Selon les sondages, les Tessinois devraient rejeter massivement l'extension à la libre circulation le 8 février prochain. Cette fois, la crainte d'un afflux de travailleurs roumains et bulgares dépasse largement le seul électorat europhobe de la Ligue des Tessinois.

«Afin de ne pas se retrouver au Tessin avec 20’000 chômeurs; pour éviter la baisse de nos salaires; pour défendre nos biens des criminels de l’Est; pour ne pas jeter aux toilettes ce qui reste de notre bien-être: votez NON!».

L’appel volontairement provocateur du tonitruant leader de la Lega dei Ticinesi, Giuliano Bignasca, en première page de la dernière édition de son journal dominical Il Mattino della Domenica, n’en reflète pas moins ce que pensent une majorité de Tessinois qui n’adhèrent pas forcément à son mouvement.

Du monde du travail à l’administration, en passant par le patronat, nombreux sont ceux qui affirment qu’ils glisseront un non dans l’urne, le dimanche 8 février. Selon les derniers sondages, ils seraient 69% à se ranger dans le camp des opposants au sud des Alpes, contre 53% dans les cantons les plus europhobes de Suisse.

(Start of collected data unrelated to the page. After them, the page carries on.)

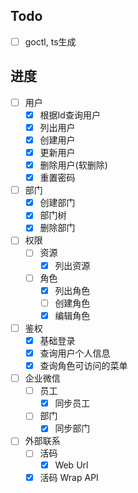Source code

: ## Todo
- [ ] goctl, ts生成


## 进度  

- [ ] 用户
  - [x] 根据Id查询用户
  - [x] 列出用户 
  - [x] 创建用户
  - [x] 更新用户
  - [x] 删除用户(软删除)
  - [x] 重置密码
- [ ] 部门
  - [x] 创建部门
  - [x] 部门树
  - [x] 删除部门
- [ ] 权限
  - [ ] 资源
    - [x] 列出资源
  - [ ] 角色
    - [x] 列出角色
    - [ ] 创建角色
    - [x] 编辑角色
- [ ] 鉴权
  - [x] 基础登录
  - [x] 查询用户个人信息
  - [x] 查询角色可访问的菜单
- [ ] 企业微信
  - [ ] 员工
    - [x] 同步员工
  - [ ] 部门
    - [x] 同步部门
- [ ] 外部联系
  - [ ] 活码
    - [x] Web Url
  - [x] 活码 Wrap API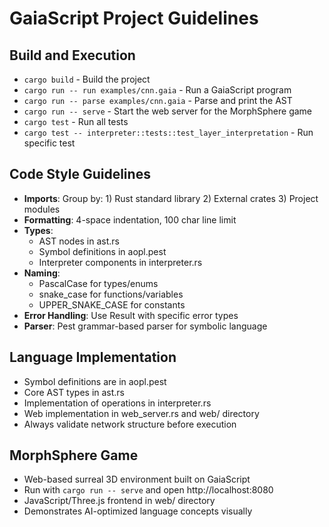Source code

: # GaiaScript Project Guidelines

## Build and Execution
- `cargo build` - Build the project
- `cargo run -- run examples/cnn.gaia` - Run a GaiaScript program
- `cargo run -- parse examples/cnn.gaia` - Parse and print the AST
- `cargo run -- serve` - Start the web server for the MorphSphere game
- `cargo test` - Run all tests
- `cargo test -- interpreter::tests::test_layer_interpretation` - Run specific test

## Code Style Guidelines
- **Imports**: Group by: 1) Rust standard library 2) External crates 3) Project modules
- **Formatting**: 4-space indentation, 100 char line limit
- **Types**: 
  - AST nodes in ast.rs
  - Symbol definitions in aopl.pest
  - Interpreter components in interpreter.rs
- **Naming**: 
  - PascalCase for types/enums
  - snake_case for functions/variables
  - UPPER_SNAKE_CASE for constants
- **Error Handling**: Use Result with specific error types
- **Parser**: Pest grammar-based parser for symbolic language

## Language Implementation
- Symbol definitions are in aopl.pest
- Core AST types in ast.rs
- Implementation of operations in interpreter.rs
- Web implementation in web_server.rs and web/ directory
- Always validate network structure before execution

## MorphSphere Game
- Web-based surreal 3D environment built on GaiaScript
- Run with `cargo run -- serve` and open http://localhost:8080
- JavaScript/Three.js frontend in web/ directory
- Demonstrates AI-optimized language concepts visually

L’effet de l’Italie et la question des Rom

Si la Bulgarie fait moins parler d’elle, il n’en va pas de même de la Roumanie. Les débordements tout azimut en lien avec l’arrivée massive de Rom dans le Nord de l’Italie, venus gonfler les bidonvilles de plusieurs centres urbains dont Milan, n’a pas échappé aux Tessinois. Préoccupés par leur sécurité, ils sont nombreux à craindre de voir surgir de tels campements aux quatre coins du canton.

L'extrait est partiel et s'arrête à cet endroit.